In the records below, begin at the line containing "the multiple footnote" and end at the line containing "not as superscripts"; quote every line in that span exactly, including both boundary lines, and no others.

──────── RECORDED INFORMATION

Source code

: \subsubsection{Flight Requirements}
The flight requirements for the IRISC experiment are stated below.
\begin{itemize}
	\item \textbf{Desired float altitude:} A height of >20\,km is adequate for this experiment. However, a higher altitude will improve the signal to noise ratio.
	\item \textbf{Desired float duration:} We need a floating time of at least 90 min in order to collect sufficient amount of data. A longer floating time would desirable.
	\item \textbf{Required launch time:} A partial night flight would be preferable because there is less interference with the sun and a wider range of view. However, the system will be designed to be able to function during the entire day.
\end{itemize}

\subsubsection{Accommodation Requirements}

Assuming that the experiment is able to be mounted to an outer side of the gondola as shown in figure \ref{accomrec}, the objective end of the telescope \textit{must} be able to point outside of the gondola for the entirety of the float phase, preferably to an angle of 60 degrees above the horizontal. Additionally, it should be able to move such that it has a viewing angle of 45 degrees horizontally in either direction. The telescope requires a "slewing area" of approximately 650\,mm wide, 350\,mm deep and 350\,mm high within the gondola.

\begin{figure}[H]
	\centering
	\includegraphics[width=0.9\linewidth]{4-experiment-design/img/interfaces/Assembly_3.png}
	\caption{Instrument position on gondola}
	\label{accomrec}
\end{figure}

────────────────
──────── RECORDED INFORMATION

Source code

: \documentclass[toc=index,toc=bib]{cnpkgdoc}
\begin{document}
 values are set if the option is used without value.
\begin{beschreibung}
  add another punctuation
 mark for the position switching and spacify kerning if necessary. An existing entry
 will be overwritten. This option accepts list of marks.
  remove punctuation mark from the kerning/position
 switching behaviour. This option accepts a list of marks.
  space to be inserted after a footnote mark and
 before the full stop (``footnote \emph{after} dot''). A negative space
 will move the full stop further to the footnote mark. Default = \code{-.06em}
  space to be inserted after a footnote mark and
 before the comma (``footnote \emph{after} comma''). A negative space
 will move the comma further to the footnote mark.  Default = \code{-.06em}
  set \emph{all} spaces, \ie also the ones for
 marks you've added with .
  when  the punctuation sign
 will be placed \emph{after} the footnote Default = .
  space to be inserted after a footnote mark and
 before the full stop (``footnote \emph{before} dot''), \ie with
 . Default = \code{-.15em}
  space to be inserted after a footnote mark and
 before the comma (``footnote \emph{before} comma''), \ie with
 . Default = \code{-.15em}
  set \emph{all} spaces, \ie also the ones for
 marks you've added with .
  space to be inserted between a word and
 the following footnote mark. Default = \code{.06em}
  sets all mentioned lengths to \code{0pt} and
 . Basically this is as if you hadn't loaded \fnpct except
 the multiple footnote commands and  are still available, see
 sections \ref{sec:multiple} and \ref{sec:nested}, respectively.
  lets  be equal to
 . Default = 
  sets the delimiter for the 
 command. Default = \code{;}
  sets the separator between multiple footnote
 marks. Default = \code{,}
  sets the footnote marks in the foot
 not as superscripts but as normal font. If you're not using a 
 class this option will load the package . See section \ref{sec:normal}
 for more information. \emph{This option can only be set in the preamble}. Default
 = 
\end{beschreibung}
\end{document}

────────────────
──────── RECORDED INFORMATION

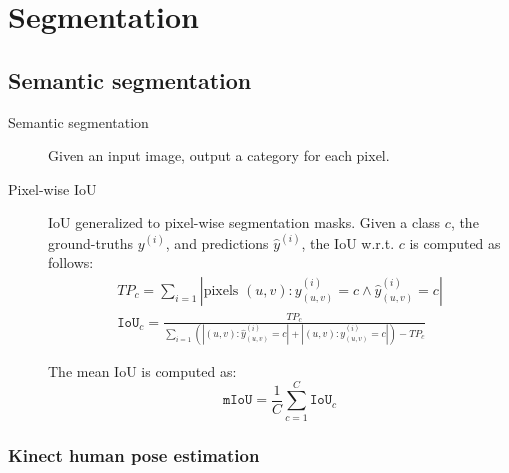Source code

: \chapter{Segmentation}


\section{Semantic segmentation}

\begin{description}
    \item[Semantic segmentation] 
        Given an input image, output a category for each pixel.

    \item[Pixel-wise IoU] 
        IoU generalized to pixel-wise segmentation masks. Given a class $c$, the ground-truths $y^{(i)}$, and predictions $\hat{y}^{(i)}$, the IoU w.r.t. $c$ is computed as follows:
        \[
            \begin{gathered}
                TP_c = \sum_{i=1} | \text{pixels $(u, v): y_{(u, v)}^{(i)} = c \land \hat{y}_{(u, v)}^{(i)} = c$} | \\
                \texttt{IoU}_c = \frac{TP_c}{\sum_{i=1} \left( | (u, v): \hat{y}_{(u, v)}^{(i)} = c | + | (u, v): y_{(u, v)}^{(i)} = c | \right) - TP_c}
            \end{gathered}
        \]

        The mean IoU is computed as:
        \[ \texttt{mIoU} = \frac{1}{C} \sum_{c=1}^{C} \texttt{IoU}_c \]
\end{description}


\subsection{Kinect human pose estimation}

────────────────

* [RESULT FOR THIS EXERCISE]
 the multiple footnote commands and  are still available, see
 sections \ref{sec:multiple} and \ref{sec:nested}, respectively.
  lets  be equal to
 . Default = 
  sets the delimiter for the 
 command. Default = \code{;}
  sets the separator between multiple footnote
 marks. Default = \code{,}
  sets the footnote marks in the foot
 not as superscripts but as normal font. If you're not using a 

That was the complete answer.